▶ _Task item_
Go through the records and show each line where the word "only" occurs.

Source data
────────────────

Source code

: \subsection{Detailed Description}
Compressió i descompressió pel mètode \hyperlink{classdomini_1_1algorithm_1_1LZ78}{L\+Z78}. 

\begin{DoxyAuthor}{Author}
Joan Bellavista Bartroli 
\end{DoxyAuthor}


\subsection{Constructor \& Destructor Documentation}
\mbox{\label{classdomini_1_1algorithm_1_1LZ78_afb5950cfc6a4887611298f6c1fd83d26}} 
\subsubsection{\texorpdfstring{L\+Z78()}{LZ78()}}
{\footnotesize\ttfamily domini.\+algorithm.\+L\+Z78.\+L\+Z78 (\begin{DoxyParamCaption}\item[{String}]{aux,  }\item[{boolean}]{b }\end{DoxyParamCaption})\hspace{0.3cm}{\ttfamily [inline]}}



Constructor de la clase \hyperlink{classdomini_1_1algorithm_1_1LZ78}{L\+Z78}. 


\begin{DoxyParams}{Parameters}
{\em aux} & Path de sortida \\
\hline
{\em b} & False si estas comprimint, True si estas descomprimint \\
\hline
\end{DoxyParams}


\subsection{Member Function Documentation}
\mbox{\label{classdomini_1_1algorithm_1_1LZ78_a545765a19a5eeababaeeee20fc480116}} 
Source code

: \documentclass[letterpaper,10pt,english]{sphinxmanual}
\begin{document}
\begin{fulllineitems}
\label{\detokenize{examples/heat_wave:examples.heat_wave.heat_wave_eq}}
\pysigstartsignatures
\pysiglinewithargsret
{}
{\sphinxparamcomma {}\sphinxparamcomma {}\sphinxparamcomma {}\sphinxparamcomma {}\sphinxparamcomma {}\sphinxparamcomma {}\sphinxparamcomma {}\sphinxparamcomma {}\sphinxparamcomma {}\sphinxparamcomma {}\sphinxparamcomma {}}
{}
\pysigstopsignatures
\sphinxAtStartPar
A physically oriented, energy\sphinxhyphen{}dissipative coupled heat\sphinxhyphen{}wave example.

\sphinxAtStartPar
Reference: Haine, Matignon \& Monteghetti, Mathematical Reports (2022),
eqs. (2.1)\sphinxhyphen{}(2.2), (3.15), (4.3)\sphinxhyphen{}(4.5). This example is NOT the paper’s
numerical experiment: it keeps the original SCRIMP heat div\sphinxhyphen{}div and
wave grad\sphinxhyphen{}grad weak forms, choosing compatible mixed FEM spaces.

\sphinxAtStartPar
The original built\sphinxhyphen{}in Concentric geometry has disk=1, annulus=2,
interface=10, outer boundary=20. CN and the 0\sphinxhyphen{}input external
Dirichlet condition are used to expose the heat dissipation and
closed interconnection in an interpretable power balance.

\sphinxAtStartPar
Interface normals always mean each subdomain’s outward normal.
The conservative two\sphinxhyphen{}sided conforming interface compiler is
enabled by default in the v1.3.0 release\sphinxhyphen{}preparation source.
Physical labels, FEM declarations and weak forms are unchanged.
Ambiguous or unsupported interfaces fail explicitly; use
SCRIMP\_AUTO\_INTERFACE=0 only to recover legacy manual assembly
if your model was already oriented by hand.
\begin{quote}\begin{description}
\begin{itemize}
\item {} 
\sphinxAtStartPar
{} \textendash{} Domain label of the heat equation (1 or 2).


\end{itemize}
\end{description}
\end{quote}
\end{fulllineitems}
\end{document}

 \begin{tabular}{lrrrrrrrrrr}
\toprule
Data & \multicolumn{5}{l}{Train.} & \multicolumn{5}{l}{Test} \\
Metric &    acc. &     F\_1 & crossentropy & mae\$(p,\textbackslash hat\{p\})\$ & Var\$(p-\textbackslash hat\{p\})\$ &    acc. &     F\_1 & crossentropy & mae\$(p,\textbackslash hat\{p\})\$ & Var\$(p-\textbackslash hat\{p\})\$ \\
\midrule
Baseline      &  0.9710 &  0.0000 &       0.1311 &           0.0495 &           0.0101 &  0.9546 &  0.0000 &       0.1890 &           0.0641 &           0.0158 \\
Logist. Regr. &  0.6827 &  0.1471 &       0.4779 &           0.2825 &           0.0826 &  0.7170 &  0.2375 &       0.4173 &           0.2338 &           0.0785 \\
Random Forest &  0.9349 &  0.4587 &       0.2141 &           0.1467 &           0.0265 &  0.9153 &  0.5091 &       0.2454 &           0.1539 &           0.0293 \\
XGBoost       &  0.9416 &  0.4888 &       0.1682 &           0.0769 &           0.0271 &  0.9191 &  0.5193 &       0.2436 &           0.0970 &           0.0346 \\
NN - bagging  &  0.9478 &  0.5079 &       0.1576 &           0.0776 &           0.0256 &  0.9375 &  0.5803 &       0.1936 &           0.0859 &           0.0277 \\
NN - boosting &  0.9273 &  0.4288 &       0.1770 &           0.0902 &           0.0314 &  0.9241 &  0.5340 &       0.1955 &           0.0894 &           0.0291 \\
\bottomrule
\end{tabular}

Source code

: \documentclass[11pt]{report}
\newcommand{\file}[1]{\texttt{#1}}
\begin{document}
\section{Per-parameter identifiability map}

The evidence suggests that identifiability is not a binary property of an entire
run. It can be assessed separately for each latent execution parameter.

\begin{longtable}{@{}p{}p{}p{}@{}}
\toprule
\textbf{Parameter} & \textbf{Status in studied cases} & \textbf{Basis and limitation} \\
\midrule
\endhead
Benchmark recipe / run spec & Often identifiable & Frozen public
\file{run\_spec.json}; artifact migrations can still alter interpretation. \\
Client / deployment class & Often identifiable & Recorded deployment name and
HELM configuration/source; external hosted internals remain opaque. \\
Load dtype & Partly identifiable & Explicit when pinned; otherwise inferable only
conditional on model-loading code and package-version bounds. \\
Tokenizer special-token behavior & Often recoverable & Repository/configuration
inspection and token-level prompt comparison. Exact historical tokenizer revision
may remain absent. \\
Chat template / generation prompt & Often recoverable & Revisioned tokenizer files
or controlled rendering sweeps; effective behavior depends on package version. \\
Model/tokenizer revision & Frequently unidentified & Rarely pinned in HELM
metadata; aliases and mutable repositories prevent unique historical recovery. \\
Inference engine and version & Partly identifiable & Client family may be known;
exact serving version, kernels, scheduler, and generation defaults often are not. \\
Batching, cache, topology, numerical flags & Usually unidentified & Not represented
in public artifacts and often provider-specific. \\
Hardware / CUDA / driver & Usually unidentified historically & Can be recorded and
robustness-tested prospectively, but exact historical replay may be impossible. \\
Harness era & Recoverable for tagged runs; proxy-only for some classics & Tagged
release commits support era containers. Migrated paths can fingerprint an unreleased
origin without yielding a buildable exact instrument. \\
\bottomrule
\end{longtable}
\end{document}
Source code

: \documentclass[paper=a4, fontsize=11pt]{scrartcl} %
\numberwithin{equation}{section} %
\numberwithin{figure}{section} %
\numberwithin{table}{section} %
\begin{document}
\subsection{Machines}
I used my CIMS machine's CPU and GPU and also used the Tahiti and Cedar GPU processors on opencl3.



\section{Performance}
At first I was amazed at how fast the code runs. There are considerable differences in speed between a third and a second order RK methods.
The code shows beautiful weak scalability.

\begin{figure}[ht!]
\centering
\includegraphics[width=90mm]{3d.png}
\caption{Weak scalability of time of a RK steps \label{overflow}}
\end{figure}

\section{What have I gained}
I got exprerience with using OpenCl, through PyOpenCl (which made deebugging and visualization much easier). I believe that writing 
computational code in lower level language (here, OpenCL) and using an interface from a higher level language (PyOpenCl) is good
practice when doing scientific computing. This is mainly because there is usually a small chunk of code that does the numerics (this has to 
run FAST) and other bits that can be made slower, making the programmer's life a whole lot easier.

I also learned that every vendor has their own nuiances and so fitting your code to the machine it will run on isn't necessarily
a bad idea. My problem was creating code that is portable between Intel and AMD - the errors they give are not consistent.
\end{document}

────────────────

▶ _Exercise solution_
SCRIMP\_AUTO\_INTERFACE=0 only to recover legacy manual assembly
Load dtype & Partly identifiable & Explicit when pinned; otherwise inferable only
Harness era & Recoverable for tagged runs; proxy-only for some classics & Tagged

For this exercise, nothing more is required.